> Work request: Look below for the line containing "<b><i>Why create an incubator</i></b>" and the line containing "# Assignment 3 - Question 8"; repeat exactly those two lines and all lines between them, and nothing else.

Extracted records
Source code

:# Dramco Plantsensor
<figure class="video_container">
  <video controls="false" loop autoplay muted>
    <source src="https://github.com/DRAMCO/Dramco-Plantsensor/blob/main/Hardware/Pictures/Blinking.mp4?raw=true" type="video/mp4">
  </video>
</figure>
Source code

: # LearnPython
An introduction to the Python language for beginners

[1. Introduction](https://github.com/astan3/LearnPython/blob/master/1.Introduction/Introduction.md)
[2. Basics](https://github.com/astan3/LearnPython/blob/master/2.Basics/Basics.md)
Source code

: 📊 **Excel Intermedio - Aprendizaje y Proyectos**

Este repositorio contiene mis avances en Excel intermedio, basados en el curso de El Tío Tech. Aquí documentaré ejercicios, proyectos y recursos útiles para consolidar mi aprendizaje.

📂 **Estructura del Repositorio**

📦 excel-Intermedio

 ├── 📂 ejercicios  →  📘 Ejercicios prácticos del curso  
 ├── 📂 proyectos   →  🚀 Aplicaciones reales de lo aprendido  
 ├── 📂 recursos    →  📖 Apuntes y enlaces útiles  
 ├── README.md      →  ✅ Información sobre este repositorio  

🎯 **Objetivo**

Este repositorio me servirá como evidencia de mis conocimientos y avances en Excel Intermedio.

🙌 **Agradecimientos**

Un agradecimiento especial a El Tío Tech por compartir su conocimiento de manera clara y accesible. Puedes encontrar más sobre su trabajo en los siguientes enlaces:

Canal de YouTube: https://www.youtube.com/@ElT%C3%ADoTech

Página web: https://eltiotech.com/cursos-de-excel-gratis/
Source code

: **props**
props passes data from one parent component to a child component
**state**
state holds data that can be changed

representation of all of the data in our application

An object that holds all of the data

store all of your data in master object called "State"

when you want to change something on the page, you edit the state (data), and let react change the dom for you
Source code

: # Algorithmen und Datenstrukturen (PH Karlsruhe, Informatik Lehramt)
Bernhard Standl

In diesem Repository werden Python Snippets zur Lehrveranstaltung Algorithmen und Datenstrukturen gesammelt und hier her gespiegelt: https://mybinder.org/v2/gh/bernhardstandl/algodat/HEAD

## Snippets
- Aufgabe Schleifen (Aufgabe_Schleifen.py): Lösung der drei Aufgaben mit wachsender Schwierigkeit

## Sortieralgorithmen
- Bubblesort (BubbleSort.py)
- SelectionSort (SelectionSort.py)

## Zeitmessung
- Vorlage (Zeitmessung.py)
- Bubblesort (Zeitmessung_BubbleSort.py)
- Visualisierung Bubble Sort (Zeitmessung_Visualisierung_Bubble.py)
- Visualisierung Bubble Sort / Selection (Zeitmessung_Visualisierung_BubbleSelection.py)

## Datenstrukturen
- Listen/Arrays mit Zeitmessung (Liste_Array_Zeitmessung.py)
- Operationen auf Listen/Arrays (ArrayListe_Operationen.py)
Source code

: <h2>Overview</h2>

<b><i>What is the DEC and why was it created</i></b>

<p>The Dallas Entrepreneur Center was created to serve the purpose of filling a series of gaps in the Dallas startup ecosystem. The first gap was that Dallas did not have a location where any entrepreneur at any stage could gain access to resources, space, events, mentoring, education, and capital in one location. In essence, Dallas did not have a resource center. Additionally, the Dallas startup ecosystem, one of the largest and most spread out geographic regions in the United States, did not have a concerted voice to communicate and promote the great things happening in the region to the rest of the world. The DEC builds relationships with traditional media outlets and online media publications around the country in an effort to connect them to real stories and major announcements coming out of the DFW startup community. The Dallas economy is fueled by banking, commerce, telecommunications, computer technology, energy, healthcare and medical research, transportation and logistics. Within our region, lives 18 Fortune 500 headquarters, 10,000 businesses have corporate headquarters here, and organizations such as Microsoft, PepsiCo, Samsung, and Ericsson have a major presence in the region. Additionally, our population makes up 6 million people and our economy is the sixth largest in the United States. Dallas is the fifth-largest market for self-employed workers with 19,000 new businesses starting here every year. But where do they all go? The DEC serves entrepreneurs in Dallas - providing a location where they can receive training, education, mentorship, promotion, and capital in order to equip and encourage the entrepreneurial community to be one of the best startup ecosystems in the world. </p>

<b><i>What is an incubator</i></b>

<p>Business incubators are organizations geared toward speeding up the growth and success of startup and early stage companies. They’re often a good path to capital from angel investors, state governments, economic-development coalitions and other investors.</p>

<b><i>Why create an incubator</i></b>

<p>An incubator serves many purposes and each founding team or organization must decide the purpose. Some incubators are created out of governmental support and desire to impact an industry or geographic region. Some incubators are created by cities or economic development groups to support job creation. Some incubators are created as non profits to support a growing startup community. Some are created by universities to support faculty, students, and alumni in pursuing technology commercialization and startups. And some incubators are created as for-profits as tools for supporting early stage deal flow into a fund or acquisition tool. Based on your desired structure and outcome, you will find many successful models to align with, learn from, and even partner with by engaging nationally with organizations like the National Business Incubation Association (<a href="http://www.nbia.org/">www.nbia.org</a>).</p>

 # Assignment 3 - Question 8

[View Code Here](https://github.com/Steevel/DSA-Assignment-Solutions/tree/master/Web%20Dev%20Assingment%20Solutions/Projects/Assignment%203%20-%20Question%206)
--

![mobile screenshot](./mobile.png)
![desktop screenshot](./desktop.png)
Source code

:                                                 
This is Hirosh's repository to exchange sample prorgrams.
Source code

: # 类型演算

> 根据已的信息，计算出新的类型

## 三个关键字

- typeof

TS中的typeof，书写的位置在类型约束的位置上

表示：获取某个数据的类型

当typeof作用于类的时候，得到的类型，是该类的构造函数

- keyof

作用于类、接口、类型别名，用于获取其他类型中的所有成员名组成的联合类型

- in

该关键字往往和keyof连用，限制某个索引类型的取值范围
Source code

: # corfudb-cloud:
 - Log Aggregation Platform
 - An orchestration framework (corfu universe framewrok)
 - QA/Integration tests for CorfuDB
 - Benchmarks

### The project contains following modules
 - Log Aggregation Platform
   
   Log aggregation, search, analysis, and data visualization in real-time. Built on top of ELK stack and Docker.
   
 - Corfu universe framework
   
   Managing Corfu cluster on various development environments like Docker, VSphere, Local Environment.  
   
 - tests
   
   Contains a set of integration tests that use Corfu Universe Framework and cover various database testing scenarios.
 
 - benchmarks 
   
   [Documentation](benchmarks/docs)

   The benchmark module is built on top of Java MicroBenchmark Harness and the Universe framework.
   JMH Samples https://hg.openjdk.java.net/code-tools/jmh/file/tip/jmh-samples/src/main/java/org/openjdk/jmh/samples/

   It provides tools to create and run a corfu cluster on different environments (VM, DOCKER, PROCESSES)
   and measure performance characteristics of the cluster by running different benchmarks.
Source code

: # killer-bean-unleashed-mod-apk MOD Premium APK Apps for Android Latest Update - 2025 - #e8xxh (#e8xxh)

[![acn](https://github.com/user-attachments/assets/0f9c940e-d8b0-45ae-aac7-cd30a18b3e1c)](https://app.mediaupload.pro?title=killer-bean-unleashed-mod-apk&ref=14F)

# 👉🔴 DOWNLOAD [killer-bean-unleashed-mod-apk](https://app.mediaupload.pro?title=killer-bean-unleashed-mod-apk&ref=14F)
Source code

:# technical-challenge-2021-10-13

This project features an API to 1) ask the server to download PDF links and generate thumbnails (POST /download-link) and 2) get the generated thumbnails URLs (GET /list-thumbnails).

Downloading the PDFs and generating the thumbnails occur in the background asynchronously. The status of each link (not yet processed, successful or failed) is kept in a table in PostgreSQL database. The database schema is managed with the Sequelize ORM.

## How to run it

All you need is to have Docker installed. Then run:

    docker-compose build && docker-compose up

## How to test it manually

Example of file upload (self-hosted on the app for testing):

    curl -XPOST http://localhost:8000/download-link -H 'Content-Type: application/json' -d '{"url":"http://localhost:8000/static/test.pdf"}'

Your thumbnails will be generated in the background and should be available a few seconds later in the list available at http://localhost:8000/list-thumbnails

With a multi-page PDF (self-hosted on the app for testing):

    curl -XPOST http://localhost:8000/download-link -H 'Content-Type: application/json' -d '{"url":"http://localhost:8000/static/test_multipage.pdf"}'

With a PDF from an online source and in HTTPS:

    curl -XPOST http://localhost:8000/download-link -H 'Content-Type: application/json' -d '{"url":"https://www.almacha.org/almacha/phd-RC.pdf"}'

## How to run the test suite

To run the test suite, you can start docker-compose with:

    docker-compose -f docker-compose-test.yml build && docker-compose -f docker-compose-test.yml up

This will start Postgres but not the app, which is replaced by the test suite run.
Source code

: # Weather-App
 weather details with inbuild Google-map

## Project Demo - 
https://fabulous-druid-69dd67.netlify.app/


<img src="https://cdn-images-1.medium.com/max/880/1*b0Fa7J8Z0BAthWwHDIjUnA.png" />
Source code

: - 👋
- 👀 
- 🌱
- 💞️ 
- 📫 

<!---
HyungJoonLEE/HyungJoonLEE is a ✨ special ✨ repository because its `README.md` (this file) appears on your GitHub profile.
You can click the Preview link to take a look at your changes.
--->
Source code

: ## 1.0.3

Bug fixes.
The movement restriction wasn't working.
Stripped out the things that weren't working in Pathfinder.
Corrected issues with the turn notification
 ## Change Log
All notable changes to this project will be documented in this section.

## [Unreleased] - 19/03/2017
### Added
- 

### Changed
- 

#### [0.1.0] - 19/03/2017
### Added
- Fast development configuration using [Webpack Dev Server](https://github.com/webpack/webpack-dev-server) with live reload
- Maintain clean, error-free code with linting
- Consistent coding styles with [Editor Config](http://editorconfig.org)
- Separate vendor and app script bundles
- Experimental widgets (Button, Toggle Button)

> Final answer:
<b><i>Why create an incubator</i></b>

<p>An incubator serves many purposes and each founding team or organization must decide the purpose. Some incubators are created out of governmental support and desire to impact an industry or geographic region. Some incubators are created by cities or economic development groups to support job creation. Some incubators are created as non profits to support a growing startup community. Some are created by universities to support faculty, students, and alumni in pursuing technology commercialization and startups. And some incubators are created as for-profits as tools for supporting early stage deal flow into a fund or acquisition tool. Based on your desired structure and outcome, you will find many successful models to align with, learn from, and even partner with by engaging nationally with organizations like the National Business Incubation Association (<a href="http://www.nbia.org/">www.nbia.org</a>).</p>

 # Assignment 3 - Question 8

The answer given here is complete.